The answer must be a single number: how many lines of the records below contain "termini".

§ Records for processing:
=====

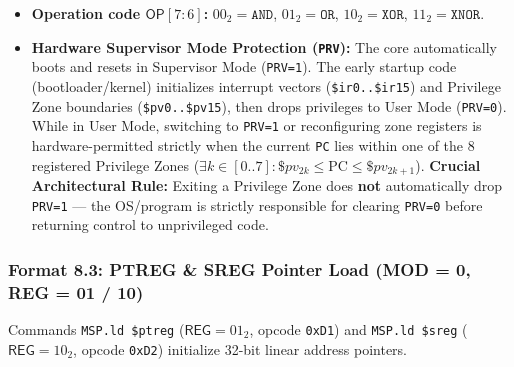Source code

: \documentclass[11pt,a4paper]{article}
\newcommand{\reg}[1]{\texttt{#1}}
\newcommand{\field}[1]{\textsf{#1}}
\begin{document}
\begin{itemize}
  \item \textbf{Operation code $\field{OP} [7:6]$:} $00_2 = \texttt{AND}$, $01_2 = \texttt{OR}$, $10_2 = \texttt{XOR}$, $11_2 = \texttt{XNOR}$.
  \item \textbf{Hardware Supervisor Mode Protection (\texttt{PRV}):} The core automatically boots and resets in Supervisor Mode (\texttt{PRV=1}). The early startup code (bootloader/kernel) initializes interrupt vectors (\texttt{\$ir0..\$ir15}) and Privilege Zone boundaries (\texttt{\$pv0..\$pv15}), then drops privileges to User Mode (\texttt{PRV=0}). While in User Mode, switching to \texttt{PRV=1} or reconfiguring zone registers is hardware-permitted strictly when the current \reg{PC} lies within one of the 8 registered Privilege Zones ($\exists k \in [0..7]: \$pv_{2k} \le \text{PC} \le \$pv_{2k+1}$). \textbf{Crucial Architectural Rule:} Exiting a Privilege Zone does \textbf{not} automatically drop \texttt{PRV=1} --- the OS/program is strictly responsible for clearing \texttt{PRV=0} before returning control to unprivileged code.
\end{itemize}

\subsubsection{Format 8.3: PTREG \& SREG Pointer Load (MOD = 0, REG = 01 / 10)}
Commands \texttt{MSP.ld \$ptreg} ($\field{REG}=01_2$, opcode \texttt{0xD1}) and \texttt{MSP.ld \$sreg} ($\field{REG}=10_2$, opcode \texttt{0xD2}) initialize 32-bit linear address pointers.
\end{document}
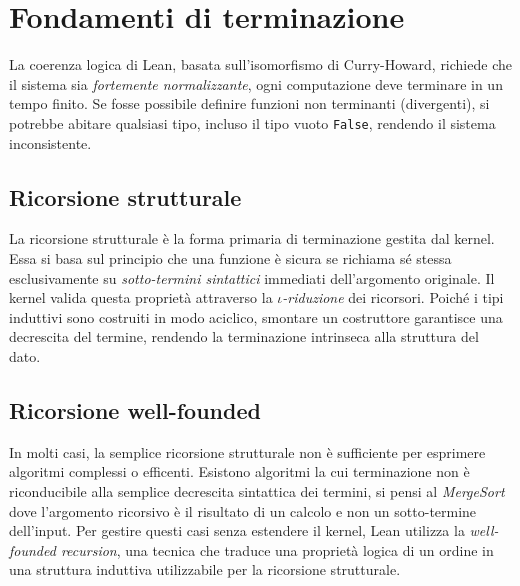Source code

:\section{Fondamenti di terminazione}
La coerenza logica di Lean, basata sull'isomorfismo di Curry-Howard, richiede che il sistema sia \emph{fortemente normalizzante}, ogni computazione 
deve terminare in un tempo finito. Se fosse possibile definire funzioni non terminanti (divergenti), si potrebbe abitare qualsiasi tipo, incluso il 
tipo vuoto \texttt{False}, rendendo il sistema inconsistente.

\subsection{Ricorsione strutturale}
La ricorsione strutturale è la forma primaria di terminazione gestita dal kernel. Essa si basa sul principio che una funzione è sicura se richiama 
sé stessa esclusivamente su \emph{sotto-termini sintattici} immediati dell'argomento originale. Il kernel valida questa proprietà attraverso la 
\textit{$\iota$-riduzione} dei ricorsori. Poiché i tipi induttivi sono costruiti in modo aciclico, smontare un costruttore garantisce una decrescita 
del termine, rendendo la terminazione intrinseca alla struttura del dato.

\subsection{Ricorsione well-founded}
In molti casi, la semplice ricorsione strutturale non è sufficiente per esprimere algoritmi complessi o efficenti. Esistono algoritmi la cui terminazione non 
è riconducibile alla semplice decrescita sintattica dei termini, si pensi al \textit{MergeSort} dove l'argomento ricorsivo è il risultato di un calcolo e non 
un sotto-termine dell'input. Per gestire questi casi senza estendere il kernel, Lean utilizza la \textit{well-founded recursion}, una tecnica che traduce una 
proprietà logica di un ordine in una struttura induttiva utilizzabile per la ricorsione strutturale.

=====

§ Written answer: 2